[Source data]
********

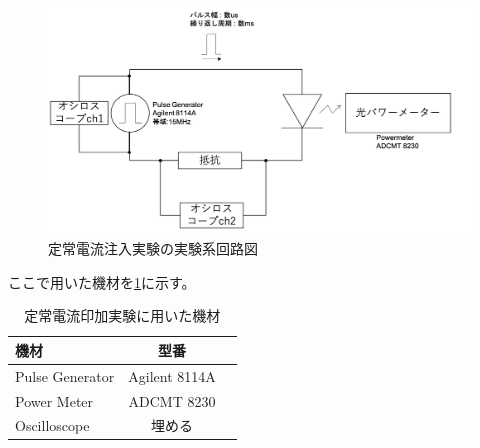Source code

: \begin{figure}[htbp]
	\includegraphics[width=15cm]{figure/fig_2_2_IL_setup.png}
	\caption{定常電流注入実験の実験系回路図}
	\label{fig:fig_2_2_IL_setup}
\end{figure}
\clearpage
ここで用いた機材を\ref{table:table_2_2_IL_setup}に示す。
\begin{table}[hbtp]
  \caption{定常電流印加実験に用いた機材}
  \label{table:table_2_2_IL_setup}
  \centering
  \begin{tabular}{lcr}
    \hline
    機材  & 型番     \\
    \hline \hline
    Pulse Generator  & Agilent 8114A   \\
    Power Meter  &  ADCMT 8230    \\
    Oscilloscope  &  埋める  \\
       \hline
  \end{tabular}
\end{table}
 \clearpage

********

[What you need to do]
Among the lines above, find those holding "begin" and copy each one.

[Finished exercise]
: \begin{figure}[htbp]
\begin{table}[hbtp]
  \begin{tabular}{lcr}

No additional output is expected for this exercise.